Hedge Funds Still Can’t Figure Out a Way to Avoid a $25 Billion Tax Bill
The tax man cometh for some of the richest money managers in the U.S. They’ve had eight years to dream up a dodge. So far, no luck.
The deadline they face is Dec. 31, 2017. That’s when a loophole closes, and hedge-fund managers will have to pay taxes on performance fees parked offshore. Some have brought the money home, taking the hit, but others have waited to benefit from the magic of tax-deferred compounding. And in the hope that clever advisers would come up with a workaround for a total that some estimates put at $100 billion — at least.
“They figured that by the time we got to 2017, someone would have found a way to eliminate all of the tax,” says Richard LeVine, of counsel at Withers Bergman, a New Haven, Connecticut, law firm that has been a pioneer in tax planning to the ultra-wealthy. That didn’t happen. “Now we are halfway through 2016, and it’s going to get very busy.”

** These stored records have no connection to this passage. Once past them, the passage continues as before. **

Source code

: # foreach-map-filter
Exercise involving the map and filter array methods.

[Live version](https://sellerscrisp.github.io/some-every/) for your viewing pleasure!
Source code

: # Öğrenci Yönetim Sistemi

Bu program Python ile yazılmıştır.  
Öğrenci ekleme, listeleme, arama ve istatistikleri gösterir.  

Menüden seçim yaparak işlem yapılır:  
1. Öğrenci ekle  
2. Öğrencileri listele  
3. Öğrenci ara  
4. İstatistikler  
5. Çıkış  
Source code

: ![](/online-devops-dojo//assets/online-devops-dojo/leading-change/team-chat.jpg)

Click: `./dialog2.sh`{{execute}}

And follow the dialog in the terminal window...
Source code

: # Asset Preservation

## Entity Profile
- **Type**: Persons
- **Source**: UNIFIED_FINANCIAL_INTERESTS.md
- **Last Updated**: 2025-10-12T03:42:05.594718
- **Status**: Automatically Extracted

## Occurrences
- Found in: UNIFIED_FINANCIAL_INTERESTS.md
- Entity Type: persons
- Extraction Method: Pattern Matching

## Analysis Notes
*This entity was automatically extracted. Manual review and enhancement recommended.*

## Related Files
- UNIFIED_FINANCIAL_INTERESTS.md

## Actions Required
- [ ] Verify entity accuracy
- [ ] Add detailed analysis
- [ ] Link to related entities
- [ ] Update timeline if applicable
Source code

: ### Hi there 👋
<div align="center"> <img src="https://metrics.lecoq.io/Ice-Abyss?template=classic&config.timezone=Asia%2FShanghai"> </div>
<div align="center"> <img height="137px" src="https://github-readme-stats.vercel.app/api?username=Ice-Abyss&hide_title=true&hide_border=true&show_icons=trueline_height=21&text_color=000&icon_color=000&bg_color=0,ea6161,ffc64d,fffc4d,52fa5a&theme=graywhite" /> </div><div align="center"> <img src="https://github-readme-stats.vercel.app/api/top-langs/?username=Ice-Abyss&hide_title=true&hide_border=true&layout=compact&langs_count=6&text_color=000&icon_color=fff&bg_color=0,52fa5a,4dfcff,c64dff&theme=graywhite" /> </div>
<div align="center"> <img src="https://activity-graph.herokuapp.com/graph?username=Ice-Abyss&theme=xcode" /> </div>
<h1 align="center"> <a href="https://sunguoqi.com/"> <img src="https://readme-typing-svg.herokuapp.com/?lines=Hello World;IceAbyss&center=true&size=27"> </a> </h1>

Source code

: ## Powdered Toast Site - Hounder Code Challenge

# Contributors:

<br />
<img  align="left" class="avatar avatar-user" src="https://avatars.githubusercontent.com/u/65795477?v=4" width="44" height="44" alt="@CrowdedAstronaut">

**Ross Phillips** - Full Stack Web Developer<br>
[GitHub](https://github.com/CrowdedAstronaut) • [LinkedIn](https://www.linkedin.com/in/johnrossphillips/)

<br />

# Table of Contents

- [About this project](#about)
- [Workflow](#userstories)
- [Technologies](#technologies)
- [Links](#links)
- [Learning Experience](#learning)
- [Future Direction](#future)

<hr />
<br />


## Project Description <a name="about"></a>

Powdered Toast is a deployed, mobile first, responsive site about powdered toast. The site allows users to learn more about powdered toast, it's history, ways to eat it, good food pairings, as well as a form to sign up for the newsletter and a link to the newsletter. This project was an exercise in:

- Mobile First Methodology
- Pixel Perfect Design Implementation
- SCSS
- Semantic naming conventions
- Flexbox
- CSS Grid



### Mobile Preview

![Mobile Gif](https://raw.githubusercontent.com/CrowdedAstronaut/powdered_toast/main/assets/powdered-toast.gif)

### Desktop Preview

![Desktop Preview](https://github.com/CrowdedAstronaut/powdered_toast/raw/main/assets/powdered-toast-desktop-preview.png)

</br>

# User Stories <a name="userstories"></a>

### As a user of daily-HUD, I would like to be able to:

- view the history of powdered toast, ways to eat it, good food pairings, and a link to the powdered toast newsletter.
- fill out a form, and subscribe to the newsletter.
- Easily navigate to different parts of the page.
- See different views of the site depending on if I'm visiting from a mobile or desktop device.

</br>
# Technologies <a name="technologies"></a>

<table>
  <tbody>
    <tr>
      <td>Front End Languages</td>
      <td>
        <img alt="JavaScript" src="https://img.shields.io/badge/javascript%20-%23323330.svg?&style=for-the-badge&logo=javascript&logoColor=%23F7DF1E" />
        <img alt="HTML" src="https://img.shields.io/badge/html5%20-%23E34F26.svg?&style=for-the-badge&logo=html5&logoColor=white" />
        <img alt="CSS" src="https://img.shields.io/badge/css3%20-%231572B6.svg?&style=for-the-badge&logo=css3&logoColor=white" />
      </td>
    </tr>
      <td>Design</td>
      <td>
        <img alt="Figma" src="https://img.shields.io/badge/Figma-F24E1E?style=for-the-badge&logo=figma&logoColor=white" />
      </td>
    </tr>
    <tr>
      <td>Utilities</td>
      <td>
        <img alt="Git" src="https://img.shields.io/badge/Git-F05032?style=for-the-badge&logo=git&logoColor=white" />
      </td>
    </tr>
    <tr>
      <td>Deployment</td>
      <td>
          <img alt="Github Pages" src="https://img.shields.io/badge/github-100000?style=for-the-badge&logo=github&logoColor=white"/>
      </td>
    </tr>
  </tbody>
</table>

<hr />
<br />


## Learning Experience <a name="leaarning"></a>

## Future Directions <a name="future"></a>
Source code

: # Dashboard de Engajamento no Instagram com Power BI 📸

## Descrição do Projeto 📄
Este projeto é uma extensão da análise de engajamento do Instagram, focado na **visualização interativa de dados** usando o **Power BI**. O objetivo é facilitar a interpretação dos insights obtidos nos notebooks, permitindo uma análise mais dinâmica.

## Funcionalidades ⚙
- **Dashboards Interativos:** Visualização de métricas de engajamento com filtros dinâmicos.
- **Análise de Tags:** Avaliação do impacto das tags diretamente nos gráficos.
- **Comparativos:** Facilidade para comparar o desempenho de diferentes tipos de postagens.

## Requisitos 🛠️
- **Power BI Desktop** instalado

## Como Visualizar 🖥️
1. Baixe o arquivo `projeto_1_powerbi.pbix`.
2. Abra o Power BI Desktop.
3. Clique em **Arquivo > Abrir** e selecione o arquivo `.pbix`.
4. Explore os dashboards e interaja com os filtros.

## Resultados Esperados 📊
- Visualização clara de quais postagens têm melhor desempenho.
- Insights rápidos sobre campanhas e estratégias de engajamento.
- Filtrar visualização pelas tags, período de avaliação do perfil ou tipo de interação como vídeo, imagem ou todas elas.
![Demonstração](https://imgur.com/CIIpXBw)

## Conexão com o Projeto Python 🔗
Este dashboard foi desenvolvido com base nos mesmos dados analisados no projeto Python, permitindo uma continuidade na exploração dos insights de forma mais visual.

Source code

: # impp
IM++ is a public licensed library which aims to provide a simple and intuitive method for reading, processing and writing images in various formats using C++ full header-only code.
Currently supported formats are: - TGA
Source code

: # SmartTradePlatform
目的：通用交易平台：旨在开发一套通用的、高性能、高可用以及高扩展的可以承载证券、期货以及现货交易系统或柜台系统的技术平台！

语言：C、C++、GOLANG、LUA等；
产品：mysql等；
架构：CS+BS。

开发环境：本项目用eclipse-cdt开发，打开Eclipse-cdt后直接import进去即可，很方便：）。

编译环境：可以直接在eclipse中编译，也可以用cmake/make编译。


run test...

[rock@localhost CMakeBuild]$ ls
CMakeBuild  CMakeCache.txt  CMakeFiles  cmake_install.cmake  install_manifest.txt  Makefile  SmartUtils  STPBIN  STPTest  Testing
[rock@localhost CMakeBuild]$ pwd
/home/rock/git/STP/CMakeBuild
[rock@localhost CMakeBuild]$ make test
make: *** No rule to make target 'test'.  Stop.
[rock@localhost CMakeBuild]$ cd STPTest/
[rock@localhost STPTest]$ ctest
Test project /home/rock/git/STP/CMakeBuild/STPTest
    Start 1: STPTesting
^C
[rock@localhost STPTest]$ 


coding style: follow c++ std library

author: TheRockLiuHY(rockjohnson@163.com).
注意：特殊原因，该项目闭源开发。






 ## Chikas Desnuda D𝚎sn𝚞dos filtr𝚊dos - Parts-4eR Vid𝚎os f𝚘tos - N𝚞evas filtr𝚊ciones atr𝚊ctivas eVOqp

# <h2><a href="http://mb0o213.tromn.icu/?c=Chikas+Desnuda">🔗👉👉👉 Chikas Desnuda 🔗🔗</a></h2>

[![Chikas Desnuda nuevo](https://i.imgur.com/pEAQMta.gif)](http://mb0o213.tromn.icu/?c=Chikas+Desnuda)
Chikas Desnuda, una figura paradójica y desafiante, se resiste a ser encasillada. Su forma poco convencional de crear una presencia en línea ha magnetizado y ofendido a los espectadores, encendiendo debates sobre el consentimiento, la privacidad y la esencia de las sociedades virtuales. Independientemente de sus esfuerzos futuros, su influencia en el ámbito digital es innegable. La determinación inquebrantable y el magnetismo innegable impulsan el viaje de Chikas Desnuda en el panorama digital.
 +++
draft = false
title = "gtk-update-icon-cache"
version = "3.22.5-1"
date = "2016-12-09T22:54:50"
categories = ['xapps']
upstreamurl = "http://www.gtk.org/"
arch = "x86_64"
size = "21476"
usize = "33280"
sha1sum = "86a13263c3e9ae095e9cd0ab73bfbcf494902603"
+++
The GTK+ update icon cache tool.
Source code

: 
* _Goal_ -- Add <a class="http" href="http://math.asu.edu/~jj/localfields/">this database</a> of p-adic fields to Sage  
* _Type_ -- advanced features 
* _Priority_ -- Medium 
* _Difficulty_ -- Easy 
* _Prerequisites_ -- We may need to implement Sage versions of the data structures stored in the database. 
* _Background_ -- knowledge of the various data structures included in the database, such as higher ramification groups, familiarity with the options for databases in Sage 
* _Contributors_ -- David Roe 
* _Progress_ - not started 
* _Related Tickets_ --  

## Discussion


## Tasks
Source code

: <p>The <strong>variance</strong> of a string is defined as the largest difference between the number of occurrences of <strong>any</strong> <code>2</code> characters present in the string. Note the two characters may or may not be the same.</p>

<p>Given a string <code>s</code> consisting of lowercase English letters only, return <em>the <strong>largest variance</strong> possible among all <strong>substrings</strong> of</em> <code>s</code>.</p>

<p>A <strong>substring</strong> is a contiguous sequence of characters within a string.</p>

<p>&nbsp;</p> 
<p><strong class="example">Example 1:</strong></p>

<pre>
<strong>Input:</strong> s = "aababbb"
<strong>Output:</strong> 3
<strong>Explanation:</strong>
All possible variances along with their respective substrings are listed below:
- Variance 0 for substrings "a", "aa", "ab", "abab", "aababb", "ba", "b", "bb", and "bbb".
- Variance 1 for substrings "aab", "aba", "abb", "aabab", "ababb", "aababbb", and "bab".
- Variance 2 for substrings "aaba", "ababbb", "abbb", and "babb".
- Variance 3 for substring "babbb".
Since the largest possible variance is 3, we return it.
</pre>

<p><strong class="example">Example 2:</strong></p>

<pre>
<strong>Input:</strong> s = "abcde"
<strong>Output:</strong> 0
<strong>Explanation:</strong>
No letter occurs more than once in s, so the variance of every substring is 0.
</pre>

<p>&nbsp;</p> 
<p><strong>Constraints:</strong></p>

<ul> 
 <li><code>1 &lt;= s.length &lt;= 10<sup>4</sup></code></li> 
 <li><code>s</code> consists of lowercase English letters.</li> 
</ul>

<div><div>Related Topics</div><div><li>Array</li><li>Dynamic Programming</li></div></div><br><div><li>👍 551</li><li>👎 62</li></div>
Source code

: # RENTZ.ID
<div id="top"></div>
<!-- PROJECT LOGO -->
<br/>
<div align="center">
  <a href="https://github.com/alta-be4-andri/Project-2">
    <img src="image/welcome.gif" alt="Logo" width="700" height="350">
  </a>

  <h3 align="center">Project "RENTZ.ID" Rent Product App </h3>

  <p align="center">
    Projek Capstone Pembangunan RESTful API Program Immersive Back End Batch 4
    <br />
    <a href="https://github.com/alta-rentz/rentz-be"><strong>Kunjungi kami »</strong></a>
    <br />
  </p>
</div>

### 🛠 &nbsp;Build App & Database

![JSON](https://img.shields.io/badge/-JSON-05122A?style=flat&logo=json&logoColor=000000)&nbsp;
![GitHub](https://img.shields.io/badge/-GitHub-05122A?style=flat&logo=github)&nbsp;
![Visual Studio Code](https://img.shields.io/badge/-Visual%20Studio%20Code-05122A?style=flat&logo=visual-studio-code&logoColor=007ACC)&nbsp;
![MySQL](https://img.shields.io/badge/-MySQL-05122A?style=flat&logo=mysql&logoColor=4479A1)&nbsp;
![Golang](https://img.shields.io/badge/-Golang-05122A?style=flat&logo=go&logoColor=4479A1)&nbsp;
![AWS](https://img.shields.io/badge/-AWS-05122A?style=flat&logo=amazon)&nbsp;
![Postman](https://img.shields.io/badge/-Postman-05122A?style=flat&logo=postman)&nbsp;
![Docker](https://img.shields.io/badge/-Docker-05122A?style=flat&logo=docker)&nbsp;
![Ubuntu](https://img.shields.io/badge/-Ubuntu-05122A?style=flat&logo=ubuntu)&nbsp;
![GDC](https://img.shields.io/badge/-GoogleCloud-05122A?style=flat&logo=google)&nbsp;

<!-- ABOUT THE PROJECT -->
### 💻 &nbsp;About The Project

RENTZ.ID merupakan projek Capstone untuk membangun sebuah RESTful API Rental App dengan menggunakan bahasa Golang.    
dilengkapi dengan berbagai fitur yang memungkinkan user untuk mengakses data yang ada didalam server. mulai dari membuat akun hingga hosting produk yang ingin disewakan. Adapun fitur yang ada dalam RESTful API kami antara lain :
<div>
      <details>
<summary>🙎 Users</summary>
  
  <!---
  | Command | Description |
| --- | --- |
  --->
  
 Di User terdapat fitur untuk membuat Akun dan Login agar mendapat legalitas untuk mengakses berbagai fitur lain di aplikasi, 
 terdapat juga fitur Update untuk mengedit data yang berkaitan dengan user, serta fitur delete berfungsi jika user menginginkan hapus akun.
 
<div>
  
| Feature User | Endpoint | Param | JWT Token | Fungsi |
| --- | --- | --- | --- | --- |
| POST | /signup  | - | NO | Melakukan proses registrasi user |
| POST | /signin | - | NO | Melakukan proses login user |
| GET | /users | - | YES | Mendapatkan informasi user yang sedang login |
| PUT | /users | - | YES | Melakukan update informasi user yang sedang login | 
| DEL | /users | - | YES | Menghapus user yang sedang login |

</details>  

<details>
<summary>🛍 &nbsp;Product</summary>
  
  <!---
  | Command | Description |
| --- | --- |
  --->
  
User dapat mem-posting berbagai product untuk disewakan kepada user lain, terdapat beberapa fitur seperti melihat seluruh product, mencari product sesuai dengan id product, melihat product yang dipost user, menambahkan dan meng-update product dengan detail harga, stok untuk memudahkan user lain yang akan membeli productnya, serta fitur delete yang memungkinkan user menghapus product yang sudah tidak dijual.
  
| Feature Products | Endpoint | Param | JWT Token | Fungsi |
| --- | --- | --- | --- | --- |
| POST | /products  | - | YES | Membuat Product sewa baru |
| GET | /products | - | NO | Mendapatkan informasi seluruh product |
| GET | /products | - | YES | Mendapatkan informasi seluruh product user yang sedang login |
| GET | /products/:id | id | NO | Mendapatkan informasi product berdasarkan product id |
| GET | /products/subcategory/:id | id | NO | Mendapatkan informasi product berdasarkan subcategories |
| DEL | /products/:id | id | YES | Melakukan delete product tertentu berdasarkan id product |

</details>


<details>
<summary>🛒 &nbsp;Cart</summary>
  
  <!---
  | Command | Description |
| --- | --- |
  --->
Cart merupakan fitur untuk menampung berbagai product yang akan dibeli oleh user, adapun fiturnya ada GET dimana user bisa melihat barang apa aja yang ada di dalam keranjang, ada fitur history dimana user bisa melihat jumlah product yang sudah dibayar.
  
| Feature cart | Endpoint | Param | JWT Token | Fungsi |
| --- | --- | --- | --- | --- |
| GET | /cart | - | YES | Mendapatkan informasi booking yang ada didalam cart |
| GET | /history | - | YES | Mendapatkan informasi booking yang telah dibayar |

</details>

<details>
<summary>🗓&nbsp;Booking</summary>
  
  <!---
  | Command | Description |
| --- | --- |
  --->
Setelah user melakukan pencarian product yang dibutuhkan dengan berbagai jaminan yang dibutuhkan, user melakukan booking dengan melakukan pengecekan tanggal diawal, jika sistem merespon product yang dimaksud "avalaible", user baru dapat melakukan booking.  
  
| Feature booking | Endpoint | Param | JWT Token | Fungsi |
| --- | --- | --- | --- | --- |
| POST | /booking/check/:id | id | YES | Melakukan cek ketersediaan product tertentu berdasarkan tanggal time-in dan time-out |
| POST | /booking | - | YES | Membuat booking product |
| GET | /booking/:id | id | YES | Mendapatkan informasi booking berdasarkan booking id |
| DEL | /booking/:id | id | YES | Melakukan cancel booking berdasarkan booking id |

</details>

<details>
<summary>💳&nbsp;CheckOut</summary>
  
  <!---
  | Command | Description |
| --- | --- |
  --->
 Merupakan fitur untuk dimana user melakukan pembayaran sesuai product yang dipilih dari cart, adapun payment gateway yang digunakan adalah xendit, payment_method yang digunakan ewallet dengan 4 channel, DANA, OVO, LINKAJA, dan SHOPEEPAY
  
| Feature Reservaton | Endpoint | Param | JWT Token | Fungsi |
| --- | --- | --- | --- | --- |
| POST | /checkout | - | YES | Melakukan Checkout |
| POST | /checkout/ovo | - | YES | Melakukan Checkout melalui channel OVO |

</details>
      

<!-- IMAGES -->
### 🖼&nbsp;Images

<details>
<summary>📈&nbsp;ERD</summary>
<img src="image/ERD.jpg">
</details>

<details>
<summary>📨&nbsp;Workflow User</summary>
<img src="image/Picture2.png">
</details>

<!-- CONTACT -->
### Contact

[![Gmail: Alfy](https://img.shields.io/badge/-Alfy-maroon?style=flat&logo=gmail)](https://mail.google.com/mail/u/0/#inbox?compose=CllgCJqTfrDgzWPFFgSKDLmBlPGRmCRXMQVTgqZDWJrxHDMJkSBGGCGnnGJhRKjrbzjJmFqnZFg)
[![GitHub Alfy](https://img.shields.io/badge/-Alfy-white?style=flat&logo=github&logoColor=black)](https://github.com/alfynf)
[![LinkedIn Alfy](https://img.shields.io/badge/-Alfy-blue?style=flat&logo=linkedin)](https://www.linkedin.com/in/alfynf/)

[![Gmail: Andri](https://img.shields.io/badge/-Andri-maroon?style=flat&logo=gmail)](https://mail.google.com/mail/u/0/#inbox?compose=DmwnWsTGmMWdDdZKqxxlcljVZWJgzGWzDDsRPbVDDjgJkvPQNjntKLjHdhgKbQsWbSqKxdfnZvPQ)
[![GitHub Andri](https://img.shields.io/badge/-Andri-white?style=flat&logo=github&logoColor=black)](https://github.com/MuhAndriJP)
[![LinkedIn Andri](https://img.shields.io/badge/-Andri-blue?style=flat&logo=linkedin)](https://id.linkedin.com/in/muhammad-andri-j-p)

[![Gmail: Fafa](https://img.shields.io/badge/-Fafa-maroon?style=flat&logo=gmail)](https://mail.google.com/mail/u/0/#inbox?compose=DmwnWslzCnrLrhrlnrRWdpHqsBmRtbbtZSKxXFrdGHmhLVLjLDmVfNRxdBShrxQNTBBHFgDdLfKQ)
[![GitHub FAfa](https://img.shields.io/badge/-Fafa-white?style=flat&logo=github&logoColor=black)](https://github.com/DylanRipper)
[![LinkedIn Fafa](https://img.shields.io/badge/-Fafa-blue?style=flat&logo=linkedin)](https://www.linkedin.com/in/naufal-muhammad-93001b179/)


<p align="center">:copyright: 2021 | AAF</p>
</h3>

The experts’ failure to find a fix is excellent news for the U.S. Treasury and states including Connecticut and New York, where many hedge funders live and work. The combined bill for the likes of Steven Cohen, David Tepper and John Paulson could reach tens of billions. Charities could benefit too, because the best way for the rich to cut liabilities is to donate to an IRS-approved cause.